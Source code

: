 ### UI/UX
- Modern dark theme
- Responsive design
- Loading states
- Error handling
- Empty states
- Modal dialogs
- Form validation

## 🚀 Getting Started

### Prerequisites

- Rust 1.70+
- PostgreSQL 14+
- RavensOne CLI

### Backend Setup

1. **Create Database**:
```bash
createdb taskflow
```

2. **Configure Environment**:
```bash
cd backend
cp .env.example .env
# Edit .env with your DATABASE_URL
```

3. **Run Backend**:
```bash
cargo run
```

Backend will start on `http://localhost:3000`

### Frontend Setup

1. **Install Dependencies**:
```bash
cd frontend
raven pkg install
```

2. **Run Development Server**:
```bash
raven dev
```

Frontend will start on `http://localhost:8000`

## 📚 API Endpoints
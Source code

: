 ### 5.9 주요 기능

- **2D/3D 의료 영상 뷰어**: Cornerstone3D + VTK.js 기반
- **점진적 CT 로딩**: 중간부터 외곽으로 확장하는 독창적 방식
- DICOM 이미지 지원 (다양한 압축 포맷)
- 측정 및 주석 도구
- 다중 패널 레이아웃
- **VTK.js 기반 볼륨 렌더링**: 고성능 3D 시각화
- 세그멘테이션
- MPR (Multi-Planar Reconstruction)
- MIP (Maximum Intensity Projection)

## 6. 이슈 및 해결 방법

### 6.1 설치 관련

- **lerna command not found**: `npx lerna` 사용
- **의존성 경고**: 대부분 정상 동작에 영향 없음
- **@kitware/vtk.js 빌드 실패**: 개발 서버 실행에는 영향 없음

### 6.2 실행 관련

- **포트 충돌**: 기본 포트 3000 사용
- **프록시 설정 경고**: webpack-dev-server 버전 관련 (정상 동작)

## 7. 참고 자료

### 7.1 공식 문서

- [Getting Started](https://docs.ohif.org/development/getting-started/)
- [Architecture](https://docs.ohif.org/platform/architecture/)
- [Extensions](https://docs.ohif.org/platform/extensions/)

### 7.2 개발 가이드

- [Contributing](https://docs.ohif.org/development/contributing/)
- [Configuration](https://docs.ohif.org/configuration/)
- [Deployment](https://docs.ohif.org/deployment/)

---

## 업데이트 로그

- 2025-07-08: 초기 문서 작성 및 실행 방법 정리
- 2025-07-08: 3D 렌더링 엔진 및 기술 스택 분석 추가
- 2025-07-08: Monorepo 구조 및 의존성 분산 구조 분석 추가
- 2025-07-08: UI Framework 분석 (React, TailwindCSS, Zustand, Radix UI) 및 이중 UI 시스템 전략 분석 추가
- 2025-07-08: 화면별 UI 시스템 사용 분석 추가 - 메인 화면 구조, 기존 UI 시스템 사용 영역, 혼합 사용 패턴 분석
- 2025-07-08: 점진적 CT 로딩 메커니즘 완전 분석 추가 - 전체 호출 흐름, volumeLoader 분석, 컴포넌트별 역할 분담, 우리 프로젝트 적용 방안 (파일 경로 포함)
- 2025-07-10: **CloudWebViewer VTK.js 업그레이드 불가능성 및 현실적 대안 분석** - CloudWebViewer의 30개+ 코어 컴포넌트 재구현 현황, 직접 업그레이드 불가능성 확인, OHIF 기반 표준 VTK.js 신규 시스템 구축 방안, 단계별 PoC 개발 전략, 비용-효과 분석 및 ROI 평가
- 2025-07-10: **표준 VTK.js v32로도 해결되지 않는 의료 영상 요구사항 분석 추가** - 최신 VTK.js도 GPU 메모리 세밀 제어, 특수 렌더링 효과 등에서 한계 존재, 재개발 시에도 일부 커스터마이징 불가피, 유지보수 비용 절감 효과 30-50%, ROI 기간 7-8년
...
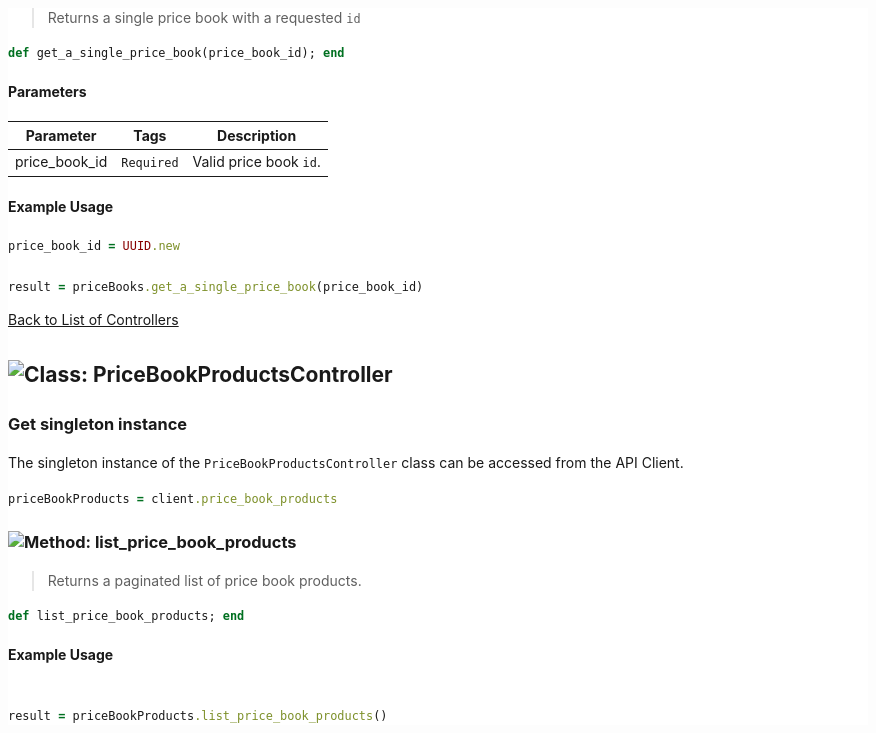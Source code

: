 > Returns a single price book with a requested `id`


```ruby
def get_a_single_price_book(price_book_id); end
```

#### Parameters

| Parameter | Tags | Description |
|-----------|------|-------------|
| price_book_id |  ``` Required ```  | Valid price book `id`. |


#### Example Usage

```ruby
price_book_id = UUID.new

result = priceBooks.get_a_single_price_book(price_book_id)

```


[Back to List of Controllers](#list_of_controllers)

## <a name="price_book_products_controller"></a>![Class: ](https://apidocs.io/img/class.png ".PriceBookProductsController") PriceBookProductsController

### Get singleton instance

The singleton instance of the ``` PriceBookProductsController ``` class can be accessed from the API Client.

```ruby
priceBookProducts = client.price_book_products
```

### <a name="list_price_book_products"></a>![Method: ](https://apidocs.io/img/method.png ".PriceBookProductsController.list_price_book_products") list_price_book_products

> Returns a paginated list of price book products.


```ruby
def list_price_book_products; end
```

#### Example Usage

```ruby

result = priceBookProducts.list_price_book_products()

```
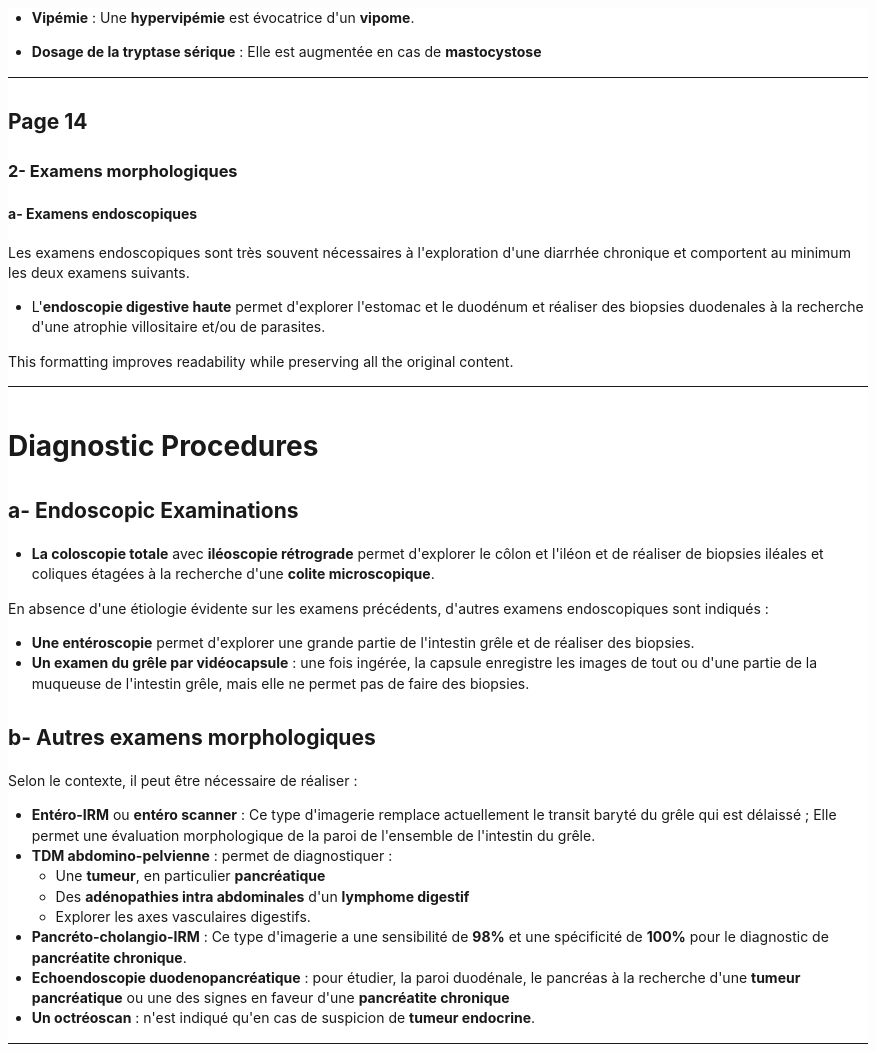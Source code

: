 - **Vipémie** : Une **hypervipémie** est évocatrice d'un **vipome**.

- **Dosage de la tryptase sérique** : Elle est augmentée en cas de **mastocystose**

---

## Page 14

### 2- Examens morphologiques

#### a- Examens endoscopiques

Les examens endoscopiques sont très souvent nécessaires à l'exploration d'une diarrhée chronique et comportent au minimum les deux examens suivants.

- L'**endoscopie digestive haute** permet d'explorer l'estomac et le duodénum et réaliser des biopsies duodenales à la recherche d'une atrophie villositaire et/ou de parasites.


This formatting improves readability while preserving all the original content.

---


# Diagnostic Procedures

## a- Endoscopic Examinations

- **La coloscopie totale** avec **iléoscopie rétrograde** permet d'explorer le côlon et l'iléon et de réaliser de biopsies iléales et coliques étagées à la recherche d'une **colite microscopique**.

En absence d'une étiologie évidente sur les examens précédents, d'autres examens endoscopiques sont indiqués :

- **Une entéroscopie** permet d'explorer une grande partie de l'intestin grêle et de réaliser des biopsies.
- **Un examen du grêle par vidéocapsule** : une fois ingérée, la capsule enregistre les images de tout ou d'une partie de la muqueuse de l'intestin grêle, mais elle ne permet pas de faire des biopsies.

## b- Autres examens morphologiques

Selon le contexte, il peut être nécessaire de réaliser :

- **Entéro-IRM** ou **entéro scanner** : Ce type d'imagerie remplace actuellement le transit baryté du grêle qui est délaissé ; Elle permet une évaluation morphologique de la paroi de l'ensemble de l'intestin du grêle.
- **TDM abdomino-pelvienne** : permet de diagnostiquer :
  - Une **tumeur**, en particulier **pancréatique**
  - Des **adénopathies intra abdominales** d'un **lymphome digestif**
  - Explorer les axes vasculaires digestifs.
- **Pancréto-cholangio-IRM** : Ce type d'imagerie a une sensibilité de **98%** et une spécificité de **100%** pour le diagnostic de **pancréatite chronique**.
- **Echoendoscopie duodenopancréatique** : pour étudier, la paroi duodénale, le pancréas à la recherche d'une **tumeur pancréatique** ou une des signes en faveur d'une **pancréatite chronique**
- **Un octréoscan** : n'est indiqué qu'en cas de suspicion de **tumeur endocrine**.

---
* * *
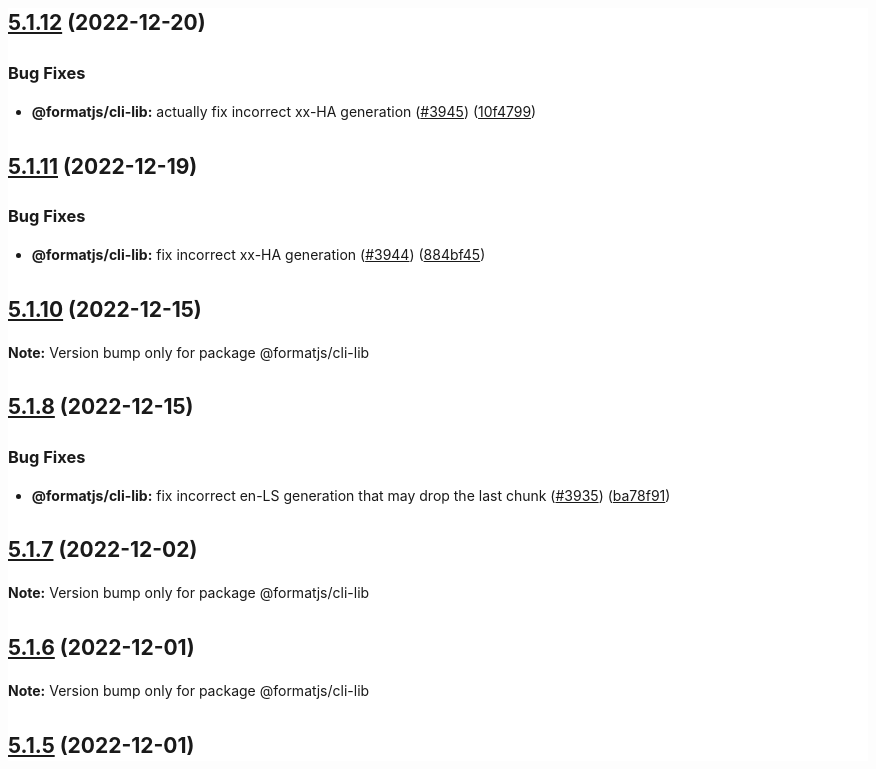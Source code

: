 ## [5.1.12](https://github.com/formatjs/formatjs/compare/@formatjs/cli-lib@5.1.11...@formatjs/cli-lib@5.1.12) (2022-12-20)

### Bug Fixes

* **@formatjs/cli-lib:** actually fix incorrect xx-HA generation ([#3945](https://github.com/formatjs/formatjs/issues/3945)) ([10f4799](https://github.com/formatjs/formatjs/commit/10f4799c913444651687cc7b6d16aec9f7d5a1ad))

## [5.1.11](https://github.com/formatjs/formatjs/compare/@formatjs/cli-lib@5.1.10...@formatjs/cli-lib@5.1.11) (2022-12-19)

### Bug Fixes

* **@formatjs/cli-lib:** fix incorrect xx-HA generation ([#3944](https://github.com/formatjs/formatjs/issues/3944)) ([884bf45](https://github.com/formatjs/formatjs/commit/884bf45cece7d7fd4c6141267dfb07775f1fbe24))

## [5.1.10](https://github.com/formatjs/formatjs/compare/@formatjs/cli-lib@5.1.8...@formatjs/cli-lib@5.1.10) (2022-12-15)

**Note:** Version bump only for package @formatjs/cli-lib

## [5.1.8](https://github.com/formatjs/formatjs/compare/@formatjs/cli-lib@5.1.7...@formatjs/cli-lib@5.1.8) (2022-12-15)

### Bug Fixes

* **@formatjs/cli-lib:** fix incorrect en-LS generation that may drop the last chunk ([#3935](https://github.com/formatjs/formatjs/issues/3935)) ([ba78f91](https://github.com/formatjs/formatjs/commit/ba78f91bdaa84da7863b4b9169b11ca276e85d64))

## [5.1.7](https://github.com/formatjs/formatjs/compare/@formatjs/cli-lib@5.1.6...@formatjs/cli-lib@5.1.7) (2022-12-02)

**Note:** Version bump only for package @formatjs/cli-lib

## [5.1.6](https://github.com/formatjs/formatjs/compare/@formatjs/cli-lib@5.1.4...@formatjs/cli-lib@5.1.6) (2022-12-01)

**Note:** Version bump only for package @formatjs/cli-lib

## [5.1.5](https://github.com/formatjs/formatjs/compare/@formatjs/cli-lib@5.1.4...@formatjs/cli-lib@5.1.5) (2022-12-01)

### WHAT YOU WILL DO
Note which lines carry the word "compare" in the material, then copy each of them.

### TASK ANSWER
: ## [5.1.12](https://github.com/formatjs/formatjs/compare/@formatjs/cli-lib@5.1.11...@formatjs/cli-lib@5.1.12) (2022-12-20)
## [5.1.11](https://github.com/formatjs/formatjs/compare/@formatjs/cli-lib@5.1.10...@formatjs/cli-lib@5.1.11) (2022-12-19)
## [5.1.10](https://github.com/formatjs/formatjs/compare/@formatjs/cli-lib@5.1.8...@formatjs/cli-lib@5.1.10) (2022-12-15)
## [5.1.8](https://github.com/formatjs/formatjs/compare/@formatjs/cli-lib@5.1.7...@formatjs/cli-lib@5.1.8) (2022-12-15)
## [5.1.7](https://github.com/formatjs/formatjs/compare/@formatjs/cli-lib@5.1.6...@formatjs/cli-lib@5.1.7) (2022-12-02)
## [5.1.6](https://github.com/formatjs/formatjs/compare/@formatjs/cli-lib@5.1.4...@formatjs/cli-lib@5.1.6) (2022-12-01)
## [5.1.5](https://github.com/formatjs/formatjs/compare/@formatjs/cli-lib@5.1.4...@formatjs/cli-lib@5.1.5) (2022-12-01)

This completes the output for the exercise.